Himself a doctor, Farrugia claims that his opposition to the reform stemmed from shortcomings within the proposed law itself – namely, that in drawing up the legislation, government had caved in to the general practitioners’s lobby... which in turn would be empowered by this law to increase its own client base, as well as charge additional fees for referrals to State-run services.
Farrugia in fact claims that the resulting reform would spell an end to ‘free health for all’ in its current form – arguing that this would represent a radical departure from the ‘socially conscious’ Nationalist Party, as refashioned under Eddie Fenech Adami in the 1980s and 90s.
Certainly, the reform bill itself does give the impression that some services currently offered for free will be curtailed in future, in direct contrast to numerous assurances by Lawrence Gonzi, before the last election, that ‘no charges would be introduced’ in the national health service.
But this represents at best a small fraction of the forces currently undermining both the proposed primary healthcare reform, as well as (more significantly) the credibility and sense of purpose of the present administration of government.
It is now more than evident that Prime Minister Lawrence Gonzi has an uneasy relationship with his own parliamentary group, and that, as a result, practically all his decisions between now and the next election will have to be taken under duress, if not downright political blackmail.
Gonzi has effectively become a captive within Auberge de Castille: held to ransom by a group of would-be rebels, who – for all the noise they are making at present – appear at the same time to lack any clear direction and common purpose of their own, or even the initiative to take the plunge and bring matters to a head.
At this point, analogies with former lame-duck governments become inevitable. Perhaps the clearest example (certainly the most recent) was the very public fall-out in 1997 between former PM Alfred Sant and Dom Mintoff, by then a backbencher, leading to the collapse of Sant’s government in September the following year.
However, there is a significant difference between the two scenarios. From the very first indications of unrest after the notorious ‘anti-social’ Budget of 97, Mintoff made it amply clear that the cause of his consternation was his own Prime Minister’s social and economic direction. As Mintoff himself put it at the time, Labour under Alfred Sant had “lost its social soul”.
The fact that the government happened to collapse over an apparently unrelated proposal – i.e., the lease of the Cottonera waterfront to a private consortium – was ultimately coincidental.
Mintoff had by then resolved to vote against the proposal come hell or high water; and by tying the issue to a vote of confidence, Sant gave him the opportunity to bring his own government down.

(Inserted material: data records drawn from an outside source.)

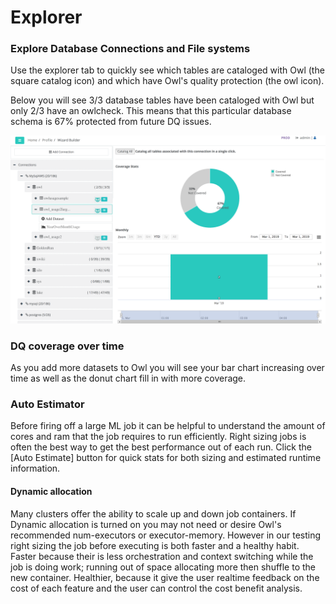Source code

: # Explorer

### Explore Database Connections and File systems

Use the explorer tab to quickly see which tables are cataloged with Owl \(the square catalog icon\) and which have Owl's quality protection \(the owl icon\).

Below you will see 3/3 database tables have been cataloged with Owl but only 2/3 have an owlcheck.  This means that this particular database schema is 67% protected from future DQ issues.  

![](../.gitbook/assets/owl-explorer.png)

### DQ coverage over time

As you add more datasets to Owl you will see your bar chart increasing over time as well as the donut chart fill in with more coverage.

### Auto Estimator

Before firing off a large ML job it can be helpful to understand the amount of cores and ram that the job requires to run efficiently.  Right sizing jobs is often the best way to get the best performance out of each run.  Click the \[Auto Estimate\] button for quick stats for both sizing and estimated runtime information.

#### Dynamic allocation

Many clusters offer the ability to scale up and down job containers.  If Dynamic allocation is turned on you may not need or desire Owl's recommended num-executors or executor-memory.  However in our testing right sizing the job before executing is both faster and a healthy habit.  Faster because their is less orchestration and context switching while the job is doing work; running out of space allocating more then shuffle to the new container.  Healthier, because it give the user realtime feedback on the cost of each feature and the user can control the cost benefit analysis. 

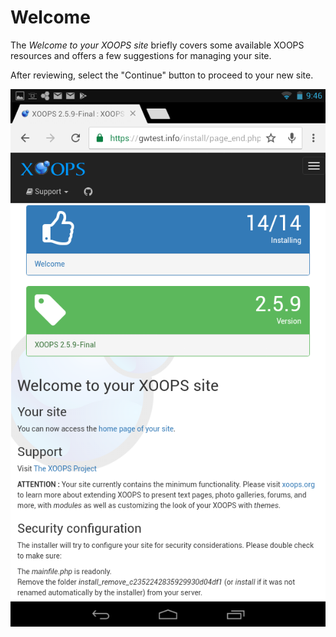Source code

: # Welcome

The *Welcome to your XOOPS site* briefly covers some available XOOPS resources
and offers a few suggestions for managing your site.

After reviewing, select the "Continue" button to proceed to your new site.

![XOOPS Installer Welcome on Mobile](../../assets/installer-14-tablet.png)
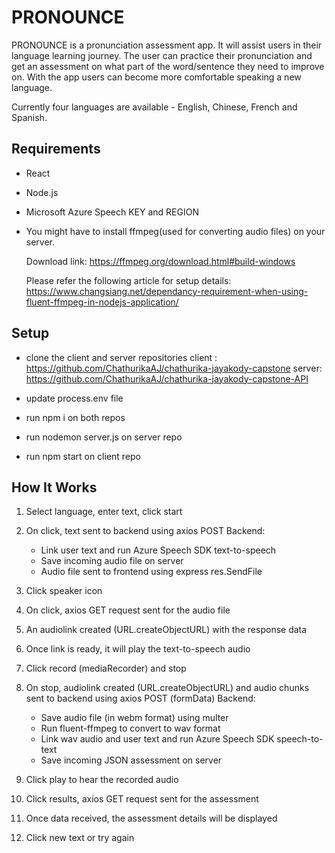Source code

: # PRONOUNCE

PRONOUNCE is a pronunciation assessment app. It will assist users in their language learning journey. 
The user can practice their pronunciation and get an assessment on what part of the word/sentence they need to improve on. 
With the app users can become more comfortable speaking a new language.

Currently four languages are available - English, Chinese, French and Spanish.

## Requirements

- React
- Node.js
- Microsoft Azure Speech KEY and REGION
- You might have to install ffmpeg(used for converting audio files) on your server. 

    Download link: https://ffmpeg.org/download.html#build-windows

    Please refer the following article for setup details: https://www.changsiang.net/dependancy-requirement-when-using-fluent-ffmpeg-in-nodejs-application/

## Setup

- clone the client and server repositories
    client : https://github.com/ChathurikaAJ/chathurika-jayakody-capstone
    server: https://github.com/ChathurikaAJ/chathurika-jayakody-capstone-API

- update process.env file
- run npm i on both repos
- run nodemon server.js on server repo
- run npm start on client repo

## How It Works

1. Select language, enter text, click start
2. On click, text sent to backend using axios POST 
    Backend:
    - Link user text and run Azure Speech SDK text-to-speech
    - Save incoming audio file on server
    - Audio file sent to frontend using express res.SendFile

3. Click speaker icon
4. On click, axios GET request sent for the audio file
5. An audiolink created (URL.createObjectURL) with the response data
6. Once link is ready, it will play the text-to-speech audio
7. Click record (mediaRecorder) and stop
8. On stop, audiolink created (URL.createObjectURL) and audio chunks sent to backend using axios POST (formData)
    Backend:
    - Save audio file (in webm format) using multer
    - Run fluent-ffmpeg to convert to wav format
    - Link wav audio and user text and run Azure Speech SDK speech-to-text
    - Save incoming JSON assessment on server

9. Click play to hear the recorded audio
10. Click results, axios GET request sent for the assessment
11. Once data received, the assessment details will be displayed
12. Click new text or try again






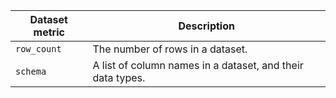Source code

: | Dataset metric | Description      |
| ---------- | ---------------- |
| `row_count` | The number of rows in a dataset. |
| `schema` | A list of column names in a dataset, and their data types. |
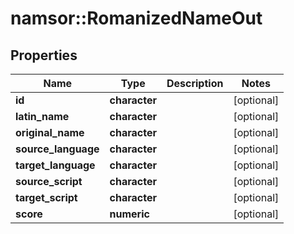 # namsor::RomanizedNameOut

## Properties
Name | Type | Description | Notes
------------ | ------------- | ------------- | -------------
**id** | **character** |  | [optional] 
**latin_name** | **character** |  | [optional] 
**original_name** | **character** |  | [optional] 
**source_language** | **character** |  | [optional] 
**target_language** | **character** |  | [optional] 
**source_script** | **character** |  | [optional] 
**target_script** | **character** |  | [optional] 
**score** | **numeric** |  | [optional] 


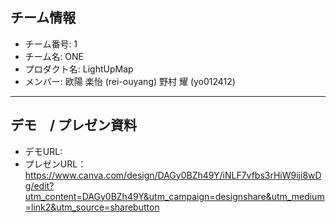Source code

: ## チーム情報
- チーム番号: 1
- チーム名: ONE
- プロダクト名: LightUpMap
- メンバー:
  欧陽 楽怡 (rei-ouyang)
  野村 耀 (yo012412)

---

## デモ　/ プレゼン資料
- デモURL: 
- プレゼンURL：https://www.canva.com/design/DAGy0BZh49Y/iNLF7vfbs3rHiW9iji8wDg/edit?utm_content=DAGy0BZh49Y&utm_campaign=designshare&utm_medium=link2&utm_source=sharebutton
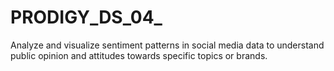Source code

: # PRODIGY_DS_04_
Analyze and visualize sentiment patterns in social media data to understand public opinion and attitudes towards specific topics or brands.
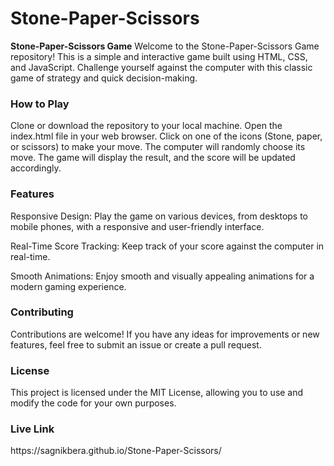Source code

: # Stone-Paper-Scissors

**Stone-Paper-Scissors Game**
Welcome to the Stone-Paper-Scissors Game repository! This is a simple and interactive game built using HTML, CSS, and JavaScript. Challenge yourself against the computer with this classic game of strategy and quick decision-making.

<h3>How to Play</h3>
Clone or download the repository to your local machine.
Open the index.html file in your web browser.
Click on one of the icons (Stone, paper, or scissors) to make your move.
The computer will randomly choose its move.
The game will display the result, and the score will be updated accordingly.

<h3>Features</h3>
Responsive Design: Play the game on various devices, from desktops to mobile phones, with a responsive and user-friendly interface.

Real-Time Score Tracking: Keep track of your score against the computer in real-time.

Smooth Animations: Enjoy smooth and visually appealing animations for a modern gaming experience.

<h3>Contributing</h3>
Contributions are welcome! If you have any ideas for improvements or new features, feel free to submit an issue or create a pull request.

<h3>License</h3>
This project is licensed under the MIT License, allowing you to use and modify the code for your own purposes.

<h3>Live Link</h3>
https://sagnikbera.github.io/Stone-Paper-Scissors/
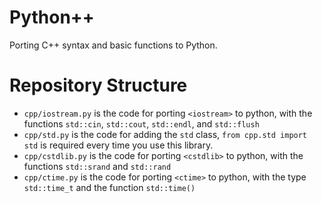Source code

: # Python++

Porting C++ syntax and basic functions to Python.

# Repository Structure
- `cpp/iostream.py` is the code for porting `<iostream>` to python, with the functions `std::cin`, `std::cout`, `std::endl`, and `std::flush`
- `cpp/std.py` is the code for adding the `std` class, `from cpp.std import std` is required every time you use this library.
- `cpp/cstdlib.py` is the code for porting `<cstdlib>` to python, with the functions `std::srand` and `std::rand`
- `cpp/ctime.py` is the code for porting `<ctime>` to python, with the type `std::time_t` and the function `std::time()`
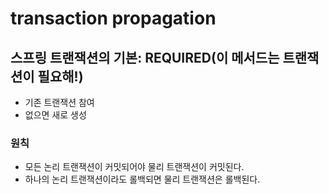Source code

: # transaction propagation

## 스프링 트랜잭션의 기본: REQUIRED(이 메서드는 트랜잭션이 필요해!) 
- 기존 트랜잭션 참여
- 없으면 새로 생성

### 원칙
- 모든 논리 트랜잭션이 커밋되어야 물리 트랜잭션이 커밋된다.
- 하나의 논리 트랜잭션이라도 롤백되면 물리 트랜잭션은 롤백된다.
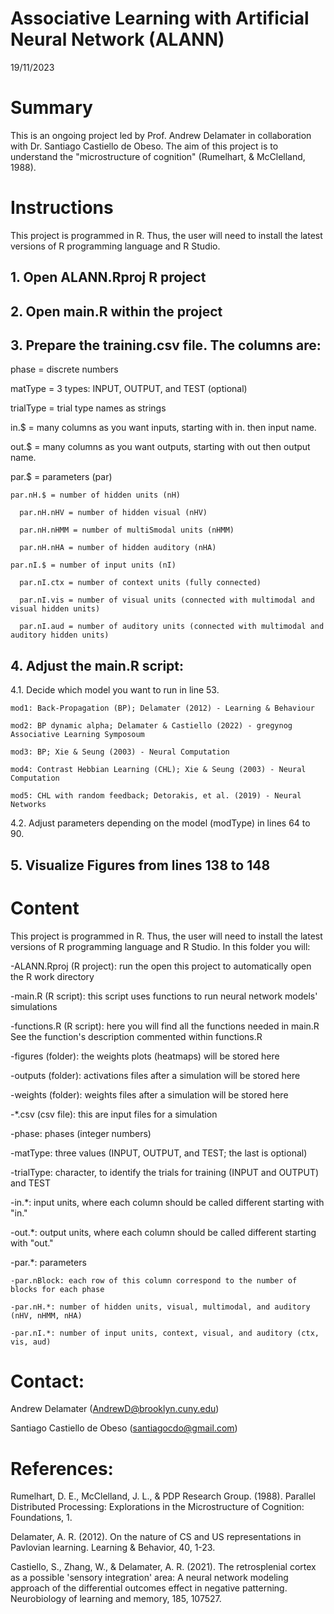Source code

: # Associative Learning with Artificial Neural Network (ALANN)
19/11/2023



# Summary
This is an ongoing project led by Prof. Andrew Delamater in collaboration with Dr. Santiago Castiello de Obeso. The aim of this project is to understand the "microstructure of cognition" (Rumelhart, & McClelland, 1988).



# Instructions
This project is programmed in R. Thus, the user will need to install the latest versions of R programming language and R Studio. 

## 1. Open ALANN.Rproj R project ##

## 2. Open main.R within the project ##

## 3. Prepare the training.csv file. The columns are: ##
  
  phase = discrete numbers
  
  matType = 3 types: INPUT, OUTPUT, and TEST (optional)
  
  trialType = trial type names as strings 	
  
  in.$ = many columns as you want inputs, starting with in. then input name.  
  
  out.$ = many columns as you want outputs, starting with out then output name.  
  
  par.$ = parameters (par)
  
    par.nH.$ = number of hidden units (nH)
     
      par.nH.nHV = number of hidden visual (nHV)
    
      par.nH.nHMM = number of multiSmodal units (nHMM)
    
      par.nH.nHA = number of hidden auditory (nHA)	
   
    par.nI.$ = number of input units (nI)
   
      par.nI.ctx = number of context units (fully connected)
     
      par.nI.vis = number of visual units (connected with multimodal and visual hidden units)
     
      par.nI.aud = number of auditory units (connected with multimodal and auditory hidden units)
      
## 4. Adjust the main.R script: ##
  
  4.1. Decide which model you want to run in line 53. 
    
    mod1: Back-Propagation (BP); Delamater (2012) - Learning & Behaviour
    
    mod2: BP dynamic alpha; Delamater & Castiello (2022) - gregynog Associative Learning Symposoum
    
    mod3: BP; Xie & Seung (2003) - Neural Computation
    
    mod4: Contrast Hebbian Learning (CHL); Xie & Seung (2003) - Neural Computation
    
    mod5: CHL with random feedback; Detorakis, et al. (2019) - Neural Networks
  
  4.2. Adjust parameters depending on the model (modType) in lines 64 to 90.
  
## 5. Visualize Figures from lines 138 to 148 ##



# Content
This project is programmed in R. Thus, the user will need to install the latest versions of R programming language and R Studio. In this folder you will:

-ALANN.Rproj (R project): run the open this project to automatically open the R work directory 

-main.R (R script): this script uses functions to run neural network models' simulations

-functions.R (R script): here you will find all the functions needed in main.R
	See the function's description commented within functions.R

-figures (folder): the weights plots (heatmaps) will be stored here

-outputs (folder): activations files after a simulation will be stored here

-weights (folder): weights files after a simulation will be stored here

-*.csv (csv file): this are input files for a simulation
  
  -phase: phases (integer numbers)
  
  -matType: three values (INPUT, OUTPUT, and TEST; the last is optional)
  
  -trialType: character, to identify the trials for training (INPUT and OUTPUT) and TEST
  
  -in.*: input units, where each column should be called different starting with "in."
  
  -out.*: output units, where each column should be called different starting with "out."
  
  -par.*: parameters 
  
    -par.nBlock: each row of this column correspond to the number of blocks for each phase
  
    -par.nH.*: number of hidden units, visual, multimodal, and auditory (nHV, nHMM, nHA)
  
    -par.nI.*: number of input units, context, visual, and auditory (ctx, vis, aud)



# Contact:

Andrew Delamater (AndrewD@brooklyn.cuny.edu)

Santiago Castiello de Obeso (santiagocdo@gmail.com)



# References:

Rumelhart, D. E., McClelland, J. L., & PDP Research Group. (1988). 
Parallel Distributed Processing: Explorations in the Microstructure of Cognition: Foundations, 1.

Delamater, A. R. (2012). 
On the nature of CS and US representations in Pavlovian learning. 
Learning & Behavior, 40, 1-23.

Castiello, S., Zhang, W., & Delamater, A. R. (2021). 
The retrosplenial cortex as a possible 'sensory integration' area: A neural network modeling approach of the differential outcomes effect in negative patterning. 
Neurobiology of learning and memory, 185, 107527.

Today’s scenario is different on at least two counts: one, there is no single focus uniting the various disgruntled members of the PN parliamentary group (as can be attested by their cacophonic concerns, as expressed in our front-page story today); and two, Lawrence Gonzi is to say the least highly unlikely to emulate Alfred Sant by tying a vote of confidence, either to the healthcare reform bill, or to any other issue that may arise before 2013.
As things stand, therefore, only two prospects may realistically be considered for the immediate future. The first (and least likely) is that the backbench revolt will go all the way, engineering a crisis of confidence which would force the Prime Minister to call an early election against his better judgement.
The second, infinitely more probable scenario is that of a permanently hamstrung government, hanging on to power only by virtue of accommodating its own disgruntled members here and there, but without being able to fully implement any serious programme of its own.
One does not need to be a political expert to appreciate that this sorry state of affairs is at best unsustainable, at worst an ill wind that blows absolutely nobody any good. Either way, something’s clearly got to give.